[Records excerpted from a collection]
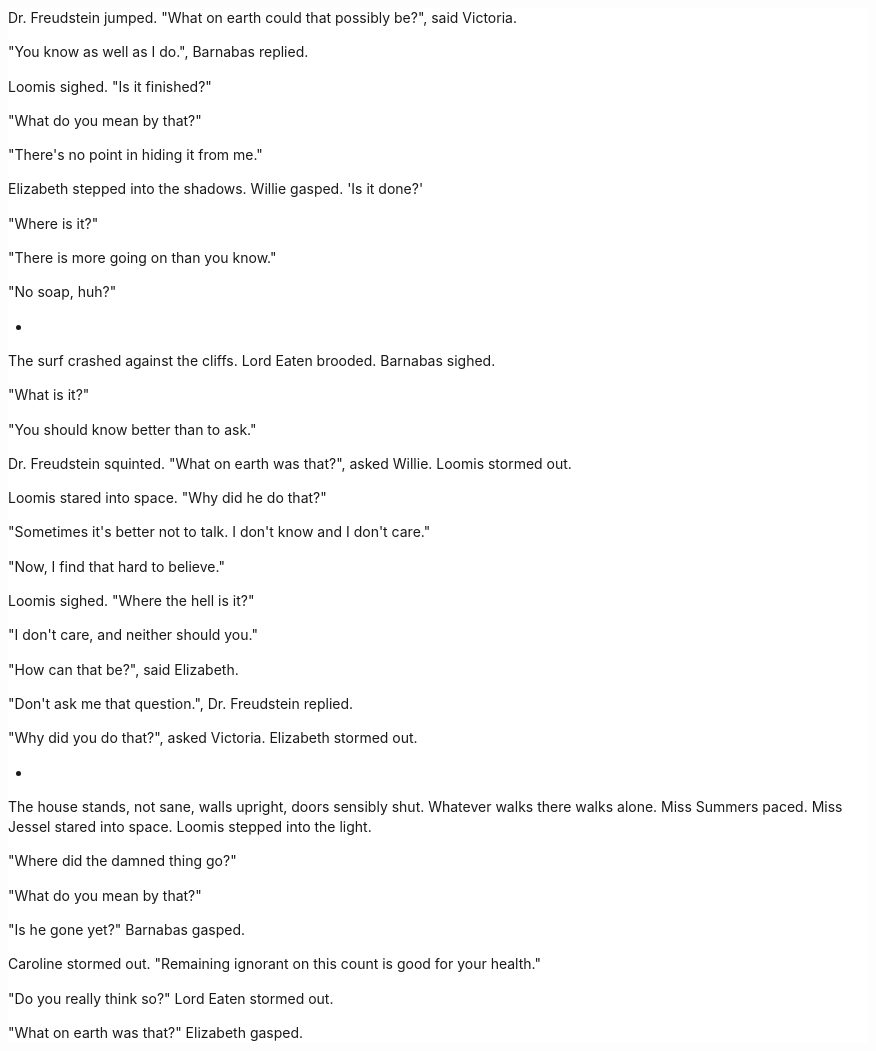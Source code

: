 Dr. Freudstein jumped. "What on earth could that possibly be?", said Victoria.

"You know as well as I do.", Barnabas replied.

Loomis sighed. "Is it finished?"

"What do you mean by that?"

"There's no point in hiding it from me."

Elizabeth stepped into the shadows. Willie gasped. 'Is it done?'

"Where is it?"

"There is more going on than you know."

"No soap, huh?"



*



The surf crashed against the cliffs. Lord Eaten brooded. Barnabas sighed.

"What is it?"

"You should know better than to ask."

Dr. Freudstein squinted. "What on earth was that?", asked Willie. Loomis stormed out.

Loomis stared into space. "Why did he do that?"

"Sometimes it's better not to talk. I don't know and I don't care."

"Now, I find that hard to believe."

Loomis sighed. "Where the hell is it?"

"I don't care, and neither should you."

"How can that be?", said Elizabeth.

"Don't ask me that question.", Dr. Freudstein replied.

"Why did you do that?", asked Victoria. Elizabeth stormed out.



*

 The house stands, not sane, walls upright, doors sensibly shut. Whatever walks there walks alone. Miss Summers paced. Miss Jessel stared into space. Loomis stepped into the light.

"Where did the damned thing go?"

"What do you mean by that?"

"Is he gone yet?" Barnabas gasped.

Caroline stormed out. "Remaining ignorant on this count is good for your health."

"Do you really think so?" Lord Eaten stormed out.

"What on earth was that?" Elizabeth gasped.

*ABOUT THIS TASK*:
Pictures are not part of the copy; transcribe the rest of the data verbatim.

*ANSWER SPACE*:
Source code

: Dr. Freudstein jumped. "What on earth could that possibly be?", said Victoria.

"You know as well as I do.", Barnabas replied.

Loomis sighed. "Is it finished?"

"What do you mean by that?"

"There's no point in hiding it from me."

Elizabeth stepped into the shadows. Willie gasped. 'Is it done?'

"Where is it?"

"There is more going on than you know."

"No soap, huh?"



*



The surf crashed against the cliffs. Lord Eaten brooded. Barnabas sighed.

"What is it?"

"You should know better than to ask."

Dr. Freudstein squinted. "What on earth was that?", asked Willie. Loomis stormed out.

Loomis stared into space. "Why did he do that?"

"Sometimes it's better not to talk. I don't know and I don't care."

"Now, I find that hard to believe."

Loomis sighed. "Where the hell is it?"

"I don't care, and neither should you."

"How can that be?", said Elizabeth.

"Don't ask me that question.", Dr. Freudstein replied.

"Why did you do that?", asked Victoria. Elizabeth stormed out.



*

 The house stands, not sane, walls upright, doors sensibly shut. Whatever walks there walks alone. Miss Summers paced. Miss Jessel stared into space. Loomis stepped into the light.

"Where did the damned thing go?"

"What do you mean by that?"

"Is he gone yet?" Barnabas gasped.

Caroline stormed out. "Remaining ignorant on this count is good for your health."

"Do you really think so?" Lord Eaten stormed out.

"What on earth was that?" Elizabeth gasped.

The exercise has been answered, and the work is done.